Copy out, exactly and with nothing else, the stretch of lines that starts at the line containing "target. Georgia needs" and finishes at the end of the data.

|---|

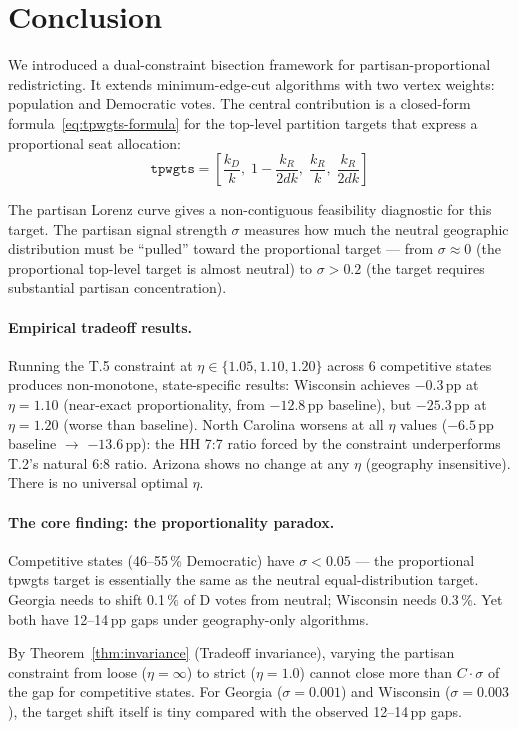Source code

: \section{Conclusion}
\label{sec:conclusion}

We introduced a dual-constraint bisection framework for partisan-proportional
redistricting. It extends minimum-edge-cut algorithms with two vertex weights:
population and Democratic votes.
The central contribution is a closed-form formula~\eqref{eq:tpwgts-formula}
for the top-level partition targets that express a proportional seat allocation:
\[
  \mathtt{tpwgts} = \left[\frac{k_D}{k},\; 1 - \frac{k_R}{2dk},\;
                          \frac{k_R}{k},\; \frac{k_R}{2dk}\right]
\]

The partisan Lorenz curve gives a non-contiguous feasibility diagnostic for
this target.
The partisan signal strength $\sigma$ measures how much the neutral geographic
distribution must be ``pulled'' toward the proportional target --- from
$\sigma \approx 0$ (the proportional top-level target is almost neutral) to
$\sigma > 0.2$ (the target requires substantial partisan concentration).

\paragraph{Empirical tradeoff results.}
Running the T.5 constraint at $\eta \in \{1.05, 1.10, 1.20\}$ across 6 competitive
states produces non-monotone, state-specific results:
Wisconsin achieves $-0.3$\,pp at $\eta = 1.10$ (near-exact proportionality, from
$-12.8$\,pp baseline), but $-25.3$\,pp at $\eta = 1.20$ (worse than baseline).
North Carolina worsens at all $\eta$ values ($-6.5$\,pp baseline $\to$ $-13.6$\,pp):
the HH 7:7 ratio forced by the constraint underperforms T.2's natural 6:8 ratio.
Arizona shows no change at any $\eta$ (geography insensitive).
There is no universal optimal $\eta$.

\paragraph{The core finding: the proportionality paradox.}
Competitive states (46--55\,\% Democratic) have $\sigma < 0.05$ --- the
proportional tpwgts target is essentially the same as the neutral equal-distribution
target. Georgia needs to shift 0.1\,\% of D votes from neutral; Wisconsin needs
0.3\,\%. Yet both have 12--14\,pp gaps under geography-only algorithms.

By Theorem~\ref{thm:invariance} (Tradeoff invariance), varying the partisan
constraint from loose ($\eta = \infty$) to strict ($\eta = 1.0$) cannot close
more than $C \cdot \sigma$ of the gap for competitive states. For Georgia
($\sigma = 0.001$) and Wisconsin ($\sigma = 0.003$), the target shift itself is
tiny compared with the observed 12--14\,pp gaps.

|---|

> **Exercise answer**
target. Georgia needs to shift 0.1\,\% of D votes from neutral; Wisconsin needs
0.3\,\%. Yet both have 12--14\,pp gaps under geography-only algorithms.

By Theorem~\ref{thm:invariance} (Tradeoff invariance), varying the partisan
constraint from loose ($\eta = \infty$) to strict ($\eta = 1.0$) cannot close
more than $C \cdot \sigma$ of the gap for competitive states. For Georgia
($\sigma = 0.001$) and Wisconsin ($\sigma = 0.003$), the target shift itself is
tiny compared with the observed 12--14\,pp gaps.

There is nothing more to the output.